■ **How to complete this task**: Return all of the entries word for word, but omit the pictures they contain.

---------- Given data

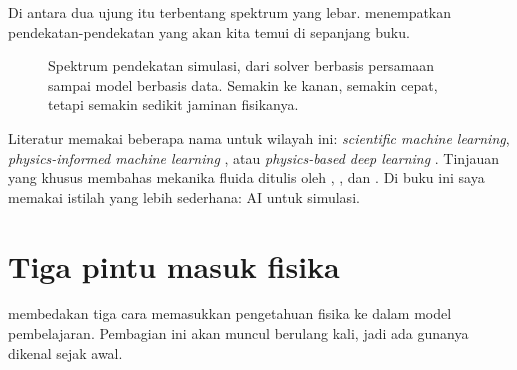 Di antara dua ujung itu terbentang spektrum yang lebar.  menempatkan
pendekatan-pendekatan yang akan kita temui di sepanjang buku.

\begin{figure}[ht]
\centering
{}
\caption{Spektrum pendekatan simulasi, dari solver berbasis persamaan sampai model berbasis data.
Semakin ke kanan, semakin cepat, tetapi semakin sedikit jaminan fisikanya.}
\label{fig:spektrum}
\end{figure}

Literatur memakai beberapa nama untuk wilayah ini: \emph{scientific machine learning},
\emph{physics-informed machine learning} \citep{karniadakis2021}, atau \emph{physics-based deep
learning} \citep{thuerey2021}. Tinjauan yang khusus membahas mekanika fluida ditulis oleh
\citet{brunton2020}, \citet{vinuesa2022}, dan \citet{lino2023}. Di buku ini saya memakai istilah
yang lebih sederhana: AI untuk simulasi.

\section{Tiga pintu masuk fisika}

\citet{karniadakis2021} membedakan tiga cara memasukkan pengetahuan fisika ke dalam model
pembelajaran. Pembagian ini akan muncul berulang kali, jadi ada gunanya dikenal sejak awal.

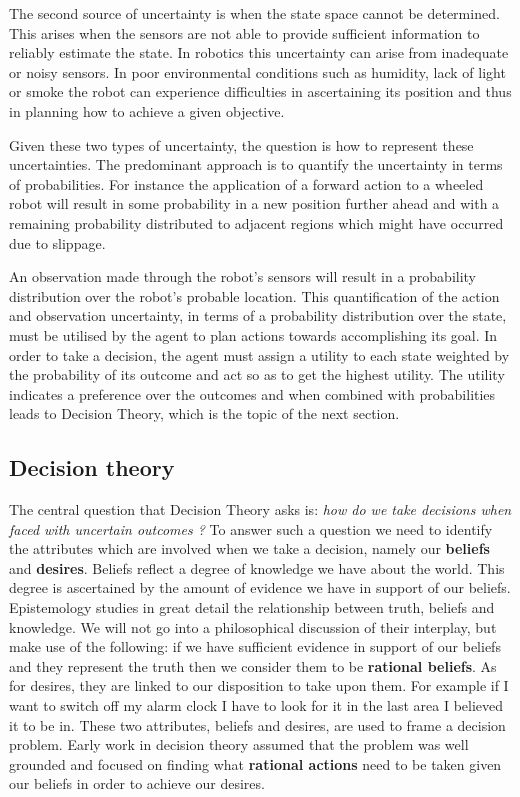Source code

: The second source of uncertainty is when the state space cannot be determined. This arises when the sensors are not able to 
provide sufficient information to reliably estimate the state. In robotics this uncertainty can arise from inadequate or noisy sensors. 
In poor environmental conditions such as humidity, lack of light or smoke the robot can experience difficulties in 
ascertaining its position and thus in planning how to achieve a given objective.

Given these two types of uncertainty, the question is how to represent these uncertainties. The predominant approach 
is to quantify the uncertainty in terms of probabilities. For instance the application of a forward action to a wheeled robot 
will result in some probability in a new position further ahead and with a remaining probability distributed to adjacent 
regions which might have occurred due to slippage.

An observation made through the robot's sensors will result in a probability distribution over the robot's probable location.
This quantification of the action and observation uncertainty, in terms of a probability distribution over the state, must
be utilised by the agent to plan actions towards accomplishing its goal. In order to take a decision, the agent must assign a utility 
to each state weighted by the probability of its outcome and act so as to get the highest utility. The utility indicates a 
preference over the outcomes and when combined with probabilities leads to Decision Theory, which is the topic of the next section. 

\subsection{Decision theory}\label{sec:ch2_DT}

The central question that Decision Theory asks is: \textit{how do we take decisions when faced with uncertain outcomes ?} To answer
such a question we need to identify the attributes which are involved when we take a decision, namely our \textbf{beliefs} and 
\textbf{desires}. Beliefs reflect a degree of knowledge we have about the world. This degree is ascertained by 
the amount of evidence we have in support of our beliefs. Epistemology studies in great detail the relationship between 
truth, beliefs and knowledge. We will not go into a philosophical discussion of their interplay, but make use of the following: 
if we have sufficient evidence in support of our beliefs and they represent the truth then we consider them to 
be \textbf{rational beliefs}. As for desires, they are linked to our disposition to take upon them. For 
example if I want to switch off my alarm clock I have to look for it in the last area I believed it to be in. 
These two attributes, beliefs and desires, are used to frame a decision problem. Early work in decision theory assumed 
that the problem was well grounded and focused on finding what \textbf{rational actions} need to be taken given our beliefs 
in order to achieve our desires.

--------------------

■ **Result**:
 Di antara dua ujung itu terbentang spektrum yang lebar.  menempatkan
pendekatan-pendekatan yang akan kita temui di sepanjang buku.

\begin{figure}[ht]
\centering
{}
\caption{Spektrum pendekatan simulasi, dari solver berbasis persamaan sampai model berbasis data.
Semakin ke kanan, semakin cepat, tetapi semakin sedikit jaminan fisikanya.}
\label{fig:spektrum}
\end{figure}

Literatur memakai beberapa nama untuk wilayah ini: \emph{scientific machine learning},
\emph{physics-informed machine learning} \citep{karniadakis2021}, atau \emph{physics-based deep
learning} \citep{thuerey2021}. Tinjauan yang khusus membahas mekanika fluida ditulis oleh
\citet{brunton2020}, \citet{vinuesa2022}, dan \citet{lino2023}. Di buku ini saya memakai istilah
yang lebih sederhana: AI untuk simulasi.

\section{Tiga pintu masuk fisika}

\citet{karniadakis2021} membedakan tiga cara memasukkan pengetahuan fisika ke dalam model
pembelajaran. Pembagian ini akan muncul berulang kali, jadi ada gunanya dikenal sejak awal.

Source code

: The second source of uncertainty is when the state space cannot be determined. This arises when the sensors are not able to 
provide sufficient information to reliably estimate the state. In robotics this uncertainty can arise from inadequate or noisy sensors. 
In poor environmental conditions such as humidity, lack of light or smoke the robot can experience difficulties in 
ascertaining its position and thus in planning how to achieve a given objective.

Given these two types of uncertainty, the question is how to represent these uncertainties. The predominant approach 
is to quantify the uncertainty in terms of probabilities. For instance the application of a forward action to a wheeled robot 
will result in some probability in a new position further ahead and with a remaining probability distributed to adjacent 
regions which might have occurred due to slippage.

An observation made through the robot's sensors will result in a probability distribution over the robot's probable location.
This quantification of the action and observation uncertainty, in terms of a probability distribution over the state, must
be utilised by the agent to plan actions towards accomplishing its goal. In order to take a decision, the agent must assign a utility 
to each state weighted by the probability of its outcome and act so as to get the highest utility. The utility indicates a 
preference over the outcomes and when combined with probabilities leads to Decision Theory, which is the topic of the next section. 

\subsection{Decision theory}\label{sec:ch2_DT}

The central question that Decision Theory asks is: \textit{how do we take decisions when faced with uncertain outcomes ?} To answer
such a question we need to identify the attributes which are involved when we take a decision, namely our \textbf{beliefs} and 
\textbf{desires}. Beliefs reflect a degree of knowledge we have about the world. This degree is ascertained by 
the amount of evidence we have in support of our beliefs. Epistemology studies in great detail the relationship between 
truth, beliefs and knowledge. We will not go into a philosophical discussion of their interplay, but make use of the following: 
if we have sufficient evidence in support of our beliefs and they represent the truth then we consider them to 
be \textbf{rational beliefs}. As for desires, they are linked to our disposition to take upon them. For 
example if I want to switch off my alarm clock I have to look for it in the last area I believed it to be in. 
These two attributes, beliefs and desires, are used to frame a decision problem. Early work in decision theory assumed 
that the problem was well grounded and focused on finding what \textbf{rational actions} need to be taken given our beliefs 
in order to achieve our desires.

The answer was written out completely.